Everything You Need to Know to Secure Your Network

22.03.2018 Read
Everything You Need to Know to Secure Your Network


SCADA stands for Supervisory Control and Data Acquisition, and although it’s not likely to be the first thing to come to mind when discussing cyber security, it certainly should be.  As its name implies, it is a type of software designed to supervise – controlling and monitoring – and collect data and well as analyze data for industrial processes.  You’ll find SCADA is just about every industrial processing plant around the world, to include manufacturing and utilities production plants. Through the use of SCADA, industrial processes and procedures are made more efficient through a relatively simple command and control architecture composed of several major components:  supervisory computers, remote terminal units, programmable logic controllers, communications infrastructure, a historian, alarms, and a human-machine interface.
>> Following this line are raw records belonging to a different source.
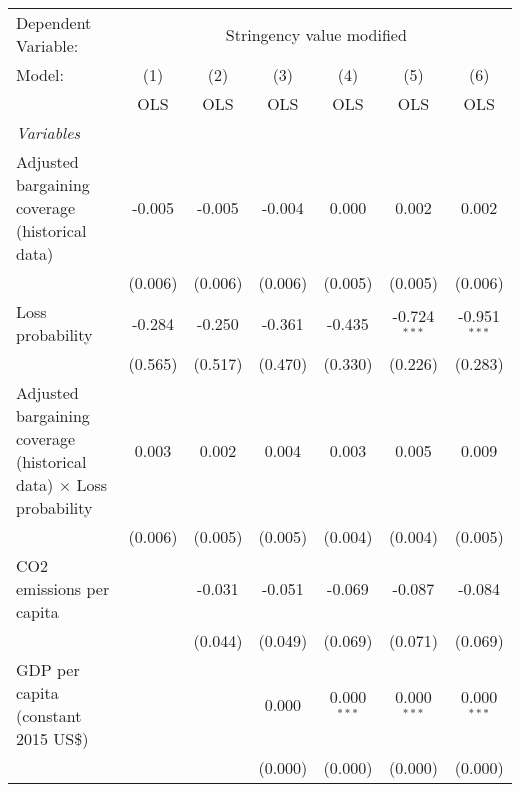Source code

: 
\begingroup
\centering
\begin{tabular}{lcccccc}
   \toprule
   Dependent Variable: & \multicolumn{6}{c}{Stringency value modified}\\
   Model:                                                                    & (1)     & (2)     & (3)     & (4)           & (5)            & (6)\\  
                                                                             &  OLS    & OLS     & OLS     & OLS           & OLS            & OLS\\  
   \midrule
   \emph{Variables}\\
   Adjusted bargaining coverage (historical data)                            & -0.005  & -0.005  & -0.004  & 0.000         & 0.002          & 0.002\\   
                                                                             & (0.006) & (0.006) & (0.006) & (0.005)       & (0.005)        & (0.006)\\   
   Loss probability                                                          & -0.284  & -0.250  & -0.361  & -0.435        & -0.724$^{***}$ & -0.951$^{***}$\\   
                                                                             & (0.565) & (0.517) & (0.470) & (0.330)       & (0.226)        & (0.283)\\   
   Adjusted bargaining coverage (historical data) $\times$ Loss probability  & 0.003   & 0.002   & 0.004   & 0.003         & 0.005          & 0.009\\   
                                                                             & (0.006) & (0.005) & (0.005) & (0.004)       & (0.004)        & (0.005)\\   
   CO2 emissions per capita                                                  &         & -0.031  & -0.051  & -0.069        & -0.087         & -0.084\\   
                                                                             &         & (0.044) & (0.049) & (0.069)       & (0.071)        & (0.069)\\   
   GDP per capita (constant 2015 US\$)                                       &         &         & 0.000   & 0.000$^{***}$ & 0.000$^{***}$  & 0.000$^{***}$\\   
                                                                             &         &         & (0.000) & (0.000)       & (0.000)        & (0.000)\\   

\end{tabular}
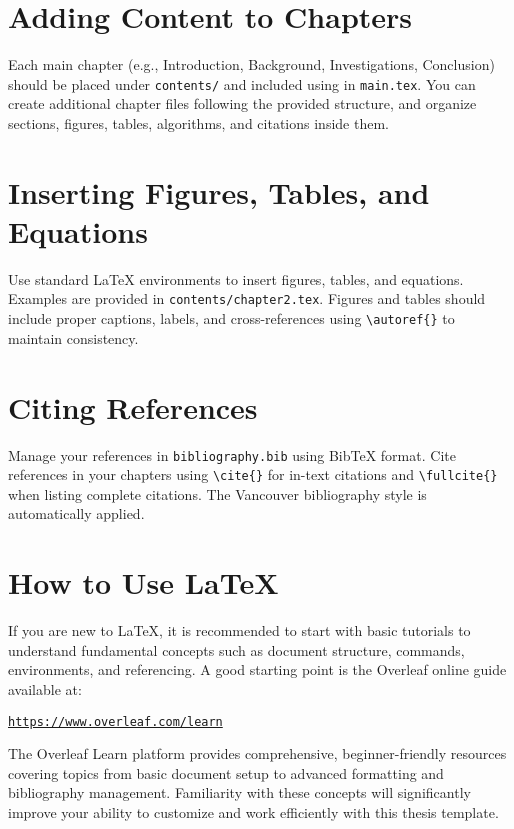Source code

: \section{Adding Content to Chapters}
\begin{paragraph}
Each main chapter (e.g., Introduction, Background, Investigations, Conclusion) should be placed under \texttt{contents/} and included using \verb|| in \texttt{main.tex}. You can create additional chapter files following the provided structure, and organize sections, figures, tables, algorithms, and citations inside them.
\end{paragraph}

\section{Inserting Figures, Tables, and Equations}
\begin{paragraph}
Use standard LaTeX environments to insert figures, tables, and equations. Examples are provided in \texttt{contents/chapter2.tex}. Figures and tables should include proper captions, labels, and cross-references using \verb|\autoref{}| to maintain consistency.
\end{paragraph}

\section{Citing References}
\begin{paragraph}
Manage your references in \texttt{bibliography.bib} using BibTeX format. Cite references in your chapters using \verb|\cite{}| for in-text citations and \verb|\fullcite{}| when listing complete citations. The Vancouver bibliography style is automatically applied.
\end{paragraph}

\section{How to Use \LaTeX}
\begin{paragraph}
If you are new to \LaTeX, it is recommended to start with basic tutorials to understand fundamental concepts such as document structure, commands, environments, and referencing. A good starting point is the Overleaf online guide available at:

\begin{center}
\href{https://www.overleaf.com/learn}{\texttt{https://www.overleaf.com/learn}}
\end{center}

The Overleaf Learn platform provides comprehensive, beginner-friendly resources covering topics from basic document setup to advanced formatting and bibliography management. Familiarity with these concepts will significantly improve your ability to customize and work efficiently with this thesis template.
\end{paragraph}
Supervisory Computers form the backbone of the SCADA system and can vary widely in their complexity, from a single PC to geographically separated systems spanning multiple servers, distributed software applications, and even multiple disaster recovery sites. Remote Terminal Units (RTUs) act as the liaison between the supervisory computing systems and connect to sensors and actuators.  While SCADA operators manipulate the human interface machine, RTUs exist to convert those electrical signals and inputs into mechanical outputs, such as the flipping of a switch, the opening of a valve, or collecting measurements and providing feedback to the users. Programmable Logic Controllers (PLC) are very similar to RTUs as they also interface between the supervisory system and sensors and actuators, however, PLCs are more sophisticated than their counterparts, including more embedded control capabilities, often written in numerous programming languages.  Finally, they also offer a cheaper, more versatile, and scalable alternative to standard RTUs. The Communications Infrastructure is the glue that ties the whole system together, transmitting commands from the supervisory system to the RTUs and PLCs.  This is not to say that the RTUs and PLCs are entirely dependent on this as a system.  Operating independently of the supervisory system, PLCs and RTUs are often undeterred by temporary losses of service, able to continue their appointed duties without fail.  Upon the resumption of service, monitoring and control can continue.  Many of the more robust SCADA systems even install redundant communications pathways in the event of damage or disaster. The Historian is a software service located within the Human-Machine Interface.  A critical feature of SCADA, historian enables the collection and storage of historical data, operating metrics, etc. Alarm handling is a critical component to SCADA systems.  Just as the system is there to monitor and analyze the information within it, keeping the SCADA operators informed of the goings-on of the system is vital to its continued efficient and safe operation. Finally, the Human – Machine Interface (HIM) can be compared to your standard Graphic User Interface (GUI).  Through the HMI, the plant worker or industrial professional can monitor and operate the supervisory system itself.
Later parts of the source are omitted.